A Glass-Half-Full Look At The Drought

We here on the Sawyer Farm in the middle of Central Kansas and all things dry are sick and tired of being hot and tired. The drought has worn us out! Derek and his father work tireless seven days a week to keep water flowing to the crops and cattle. The heat makes everything more difficult and puts us all at risk for heat stroke and illness.

We cannot make it rain and the outlook for substantial moisture is bleak. We pray daily but can only wait and do a little dance.

In an effort to make a bad situation a little more enjoyable, I thought I would point out the perks of a drought. This list isn’t intended to make a laughing matter of a very dire and serious situation but instead help us look at the glass as half full – even though our ponds are completely empty!
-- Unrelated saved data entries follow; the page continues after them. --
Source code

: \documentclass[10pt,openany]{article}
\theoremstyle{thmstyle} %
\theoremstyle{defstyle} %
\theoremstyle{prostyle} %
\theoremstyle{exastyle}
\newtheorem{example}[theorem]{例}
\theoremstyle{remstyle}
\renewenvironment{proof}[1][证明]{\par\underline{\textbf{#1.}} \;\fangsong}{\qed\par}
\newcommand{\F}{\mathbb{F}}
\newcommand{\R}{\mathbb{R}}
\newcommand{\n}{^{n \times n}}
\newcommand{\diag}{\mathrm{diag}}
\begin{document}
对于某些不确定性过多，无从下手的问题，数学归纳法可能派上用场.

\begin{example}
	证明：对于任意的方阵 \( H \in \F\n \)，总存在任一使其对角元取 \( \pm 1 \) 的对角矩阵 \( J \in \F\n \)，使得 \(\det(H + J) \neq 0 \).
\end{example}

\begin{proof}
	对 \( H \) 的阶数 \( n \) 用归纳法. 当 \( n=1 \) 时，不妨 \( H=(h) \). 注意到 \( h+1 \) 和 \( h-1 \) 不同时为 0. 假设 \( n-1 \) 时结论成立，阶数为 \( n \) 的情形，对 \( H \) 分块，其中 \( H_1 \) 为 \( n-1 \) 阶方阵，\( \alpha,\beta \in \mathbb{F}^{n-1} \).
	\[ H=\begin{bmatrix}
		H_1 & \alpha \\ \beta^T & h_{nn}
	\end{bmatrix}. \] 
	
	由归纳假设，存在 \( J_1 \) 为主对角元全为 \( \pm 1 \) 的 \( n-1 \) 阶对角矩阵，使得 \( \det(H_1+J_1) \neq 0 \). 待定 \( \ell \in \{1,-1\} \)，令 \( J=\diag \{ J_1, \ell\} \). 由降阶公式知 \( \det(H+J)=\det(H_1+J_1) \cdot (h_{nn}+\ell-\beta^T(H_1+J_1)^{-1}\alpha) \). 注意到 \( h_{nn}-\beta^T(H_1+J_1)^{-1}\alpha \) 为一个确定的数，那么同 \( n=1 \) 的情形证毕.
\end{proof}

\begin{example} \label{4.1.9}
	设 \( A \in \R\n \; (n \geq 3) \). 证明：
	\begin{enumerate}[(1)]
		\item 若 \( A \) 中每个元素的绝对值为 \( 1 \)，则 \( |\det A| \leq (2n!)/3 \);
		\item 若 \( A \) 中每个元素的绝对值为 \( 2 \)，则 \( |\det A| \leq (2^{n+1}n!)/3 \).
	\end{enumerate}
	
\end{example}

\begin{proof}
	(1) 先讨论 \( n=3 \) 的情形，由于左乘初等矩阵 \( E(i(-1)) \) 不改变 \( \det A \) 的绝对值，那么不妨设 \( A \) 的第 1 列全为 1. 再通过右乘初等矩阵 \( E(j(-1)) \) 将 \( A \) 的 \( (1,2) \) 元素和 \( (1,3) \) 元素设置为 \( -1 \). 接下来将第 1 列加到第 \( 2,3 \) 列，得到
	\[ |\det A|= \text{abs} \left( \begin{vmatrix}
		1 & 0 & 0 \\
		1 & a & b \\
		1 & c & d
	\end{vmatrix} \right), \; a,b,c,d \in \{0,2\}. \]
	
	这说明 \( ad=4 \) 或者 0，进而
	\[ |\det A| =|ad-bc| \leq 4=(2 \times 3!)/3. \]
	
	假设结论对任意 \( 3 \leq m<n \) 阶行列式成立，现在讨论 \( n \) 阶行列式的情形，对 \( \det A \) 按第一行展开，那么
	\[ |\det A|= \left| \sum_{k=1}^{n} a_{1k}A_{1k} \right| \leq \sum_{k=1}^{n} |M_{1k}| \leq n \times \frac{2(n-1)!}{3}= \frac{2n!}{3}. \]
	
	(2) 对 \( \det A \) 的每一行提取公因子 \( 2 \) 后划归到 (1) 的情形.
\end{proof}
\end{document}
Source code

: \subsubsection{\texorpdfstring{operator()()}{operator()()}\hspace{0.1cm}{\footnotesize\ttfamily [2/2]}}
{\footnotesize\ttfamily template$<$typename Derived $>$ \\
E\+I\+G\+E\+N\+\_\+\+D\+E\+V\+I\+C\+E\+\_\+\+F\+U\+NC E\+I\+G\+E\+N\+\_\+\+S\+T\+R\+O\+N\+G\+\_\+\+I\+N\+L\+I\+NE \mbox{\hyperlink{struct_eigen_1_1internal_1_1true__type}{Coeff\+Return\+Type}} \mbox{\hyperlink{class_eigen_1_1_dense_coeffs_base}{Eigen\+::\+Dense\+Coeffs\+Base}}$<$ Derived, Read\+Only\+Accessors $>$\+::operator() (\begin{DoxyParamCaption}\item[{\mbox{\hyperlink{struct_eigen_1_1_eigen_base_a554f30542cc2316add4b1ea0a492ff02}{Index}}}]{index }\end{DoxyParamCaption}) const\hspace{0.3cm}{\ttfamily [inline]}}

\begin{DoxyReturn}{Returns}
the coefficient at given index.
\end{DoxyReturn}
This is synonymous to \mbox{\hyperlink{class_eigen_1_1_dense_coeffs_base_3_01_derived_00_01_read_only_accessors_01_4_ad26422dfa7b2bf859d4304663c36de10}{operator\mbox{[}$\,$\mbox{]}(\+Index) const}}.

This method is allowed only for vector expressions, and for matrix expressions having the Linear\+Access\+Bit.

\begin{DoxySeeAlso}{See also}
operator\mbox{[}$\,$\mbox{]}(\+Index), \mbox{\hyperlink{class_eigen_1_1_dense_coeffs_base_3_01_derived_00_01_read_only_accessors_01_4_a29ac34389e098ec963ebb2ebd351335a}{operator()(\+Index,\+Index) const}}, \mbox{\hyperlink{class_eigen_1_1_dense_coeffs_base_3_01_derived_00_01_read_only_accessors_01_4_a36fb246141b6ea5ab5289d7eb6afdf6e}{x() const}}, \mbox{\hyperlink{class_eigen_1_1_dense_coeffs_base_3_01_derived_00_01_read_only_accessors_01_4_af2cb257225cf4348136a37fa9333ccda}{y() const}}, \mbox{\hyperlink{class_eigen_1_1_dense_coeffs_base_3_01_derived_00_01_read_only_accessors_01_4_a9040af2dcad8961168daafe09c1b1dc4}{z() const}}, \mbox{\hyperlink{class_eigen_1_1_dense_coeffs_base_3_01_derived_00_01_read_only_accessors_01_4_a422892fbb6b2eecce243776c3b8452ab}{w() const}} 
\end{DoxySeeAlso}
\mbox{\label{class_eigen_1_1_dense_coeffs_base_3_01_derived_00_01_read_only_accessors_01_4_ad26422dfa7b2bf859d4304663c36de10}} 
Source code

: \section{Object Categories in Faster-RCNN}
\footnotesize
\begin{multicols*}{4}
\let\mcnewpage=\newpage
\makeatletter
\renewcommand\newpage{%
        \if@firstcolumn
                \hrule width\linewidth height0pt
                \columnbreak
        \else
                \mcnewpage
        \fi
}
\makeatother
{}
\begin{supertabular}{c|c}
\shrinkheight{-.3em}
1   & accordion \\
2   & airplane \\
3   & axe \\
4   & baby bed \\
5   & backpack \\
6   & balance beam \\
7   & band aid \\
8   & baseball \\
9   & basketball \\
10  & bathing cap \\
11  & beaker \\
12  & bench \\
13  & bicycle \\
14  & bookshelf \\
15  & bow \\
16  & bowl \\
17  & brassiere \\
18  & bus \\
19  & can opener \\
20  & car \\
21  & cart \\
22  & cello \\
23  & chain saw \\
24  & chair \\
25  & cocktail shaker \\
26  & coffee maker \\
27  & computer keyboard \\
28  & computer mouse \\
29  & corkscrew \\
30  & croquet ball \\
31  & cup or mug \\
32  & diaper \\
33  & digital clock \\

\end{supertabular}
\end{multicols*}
The “Bright Side” of A Drought

(1) Our social/athletic and church events aren’t rained out

(2) I don’t have to worry about slopping through the mud on my morning runs

(3) The weeds don’t grow quite as fast

(4) We don’t have to watch the weather each day – we know we’ve got another week of hot, dry days ahead

(5) Our lawn mowing bill is substantially cheaper because the grass simply doesn’t grow

(6) I can wash my car without fear of it raining the next day

(7) We’re saving money by staying home this summer. Farmers vacation when it rains. No rain = no vacation.
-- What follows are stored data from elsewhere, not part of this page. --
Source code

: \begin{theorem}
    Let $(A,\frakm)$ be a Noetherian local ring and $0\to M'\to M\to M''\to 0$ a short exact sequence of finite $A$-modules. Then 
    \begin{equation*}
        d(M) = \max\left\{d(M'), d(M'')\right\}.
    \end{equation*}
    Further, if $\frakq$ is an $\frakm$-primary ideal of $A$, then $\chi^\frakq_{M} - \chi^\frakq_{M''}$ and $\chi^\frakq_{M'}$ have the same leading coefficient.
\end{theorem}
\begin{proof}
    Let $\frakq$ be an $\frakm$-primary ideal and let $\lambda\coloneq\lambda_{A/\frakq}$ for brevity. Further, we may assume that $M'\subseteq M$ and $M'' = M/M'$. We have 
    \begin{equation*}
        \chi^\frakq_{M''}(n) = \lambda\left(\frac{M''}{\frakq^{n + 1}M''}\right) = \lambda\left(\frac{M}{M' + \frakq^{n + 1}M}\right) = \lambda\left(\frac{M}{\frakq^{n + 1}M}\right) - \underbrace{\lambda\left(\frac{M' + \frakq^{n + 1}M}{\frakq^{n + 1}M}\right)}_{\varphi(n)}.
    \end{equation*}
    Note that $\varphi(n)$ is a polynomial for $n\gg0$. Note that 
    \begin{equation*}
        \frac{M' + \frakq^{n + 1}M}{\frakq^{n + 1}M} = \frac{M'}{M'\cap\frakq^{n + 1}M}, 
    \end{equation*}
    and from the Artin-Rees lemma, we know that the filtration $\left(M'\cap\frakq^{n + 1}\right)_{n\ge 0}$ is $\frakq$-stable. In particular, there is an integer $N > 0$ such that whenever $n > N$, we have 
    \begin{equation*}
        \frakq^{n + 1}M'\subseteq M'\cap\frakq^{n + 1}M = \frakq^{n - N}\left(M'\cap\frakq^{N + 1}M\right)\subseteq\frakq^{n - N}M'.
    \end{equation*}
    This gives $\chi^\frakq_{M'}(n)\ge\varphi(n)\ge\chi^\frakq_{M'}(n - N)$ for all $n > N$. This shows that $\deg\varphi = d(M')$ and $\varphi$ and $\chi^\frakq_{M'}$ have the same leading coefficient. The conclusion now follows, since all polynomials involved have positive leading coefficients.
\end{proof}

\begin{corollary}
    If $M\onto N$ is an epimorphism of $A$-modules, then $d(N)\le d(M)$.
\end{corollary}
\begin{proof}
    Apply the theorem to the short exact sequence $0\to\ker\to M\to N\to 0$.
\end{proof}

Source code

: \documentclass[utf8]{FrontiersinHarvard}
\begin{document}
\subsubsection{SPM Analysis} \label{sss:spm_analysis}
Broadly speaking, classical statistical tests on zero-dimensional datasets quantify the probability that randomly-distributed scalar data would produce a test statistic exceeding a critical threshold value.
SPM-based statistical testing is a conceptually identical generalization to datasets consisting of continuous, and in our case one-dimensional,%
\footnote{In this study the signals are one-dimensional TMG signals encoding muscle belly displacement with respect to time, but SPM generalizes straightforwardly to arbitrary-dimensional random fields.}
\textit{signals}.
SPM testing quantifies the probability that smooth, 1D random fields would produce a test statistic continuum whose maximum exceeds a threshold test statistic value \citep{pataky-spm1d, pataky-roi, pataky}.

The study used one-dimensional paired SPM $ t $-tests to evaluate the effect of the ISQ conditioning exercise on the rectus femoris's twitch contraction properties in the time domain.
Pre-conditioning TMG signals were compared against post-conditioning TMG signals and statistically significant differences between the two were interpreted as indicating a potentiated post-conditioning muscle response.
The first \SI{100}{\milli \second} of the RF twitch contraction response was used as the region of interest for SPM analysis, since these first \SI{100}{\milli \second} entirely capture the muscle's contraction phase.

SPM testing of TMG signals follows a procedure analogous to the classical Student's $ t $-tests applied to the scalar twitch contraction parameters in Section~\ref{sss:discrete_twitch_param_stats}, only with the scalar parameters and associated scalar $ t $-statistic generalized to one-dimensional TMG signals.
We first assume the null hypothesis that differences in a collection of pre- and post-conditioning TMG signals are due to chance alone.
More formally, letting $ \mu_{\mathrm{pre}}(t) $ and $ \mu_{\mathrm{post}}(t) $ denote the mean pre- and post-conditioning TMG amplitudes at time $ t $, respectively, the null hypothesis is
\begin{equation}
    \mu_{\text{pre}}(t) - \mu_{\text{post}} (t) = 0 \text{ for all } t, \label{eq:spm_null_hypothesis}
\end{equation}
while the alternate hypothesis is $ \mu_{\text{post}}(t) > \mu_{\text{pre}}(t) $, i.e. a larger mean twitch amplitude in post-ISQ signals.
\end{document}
(8) We don’t have to fear mudslides – not that we ever had before –but at least it’s one natural disaster we can cross of our list

(9) The need for water prompted a much-needed change to our state’s water usage laws

(10) Agriculture is making headlines. We, as farmers, never like to make the nightly news with bad news but the media’s coverage of the drought has helped to illustrate the importance of a safe and affordable domestic food supply. The stories and photos have also shown just how turbulent and unpredictable the agriculture industry can be and why risk reduction tools such as crop insurance as so vital to keeping America’s families farming another day.


2 thoughts on “A Glass-Half-Full Look At The Drought

  1. Well done. The most difficult thing to comprehend for those non-farming people is that you are dealing with animals and they need feed and water not just today and tomorrow but next week, month and year as well. feed not grown this season will impact on profitability next season.
    check out http://www.targetfocus.co.nz. I am a agri-coach and have years of experience in remedial cases helping farmers through droughts and wet cold winters.
    Good luck
    Ian

  2. Very true on all of those!! My tan has suffered though from not spending 5+ hours a week on the mower! 🙂 However, my chiropractor bill isn’t nearly has high this year. Seems when I’m on the mower a lot my neck gets all out of whack. Found your blog through Janet’s A Farm Wife’s Life.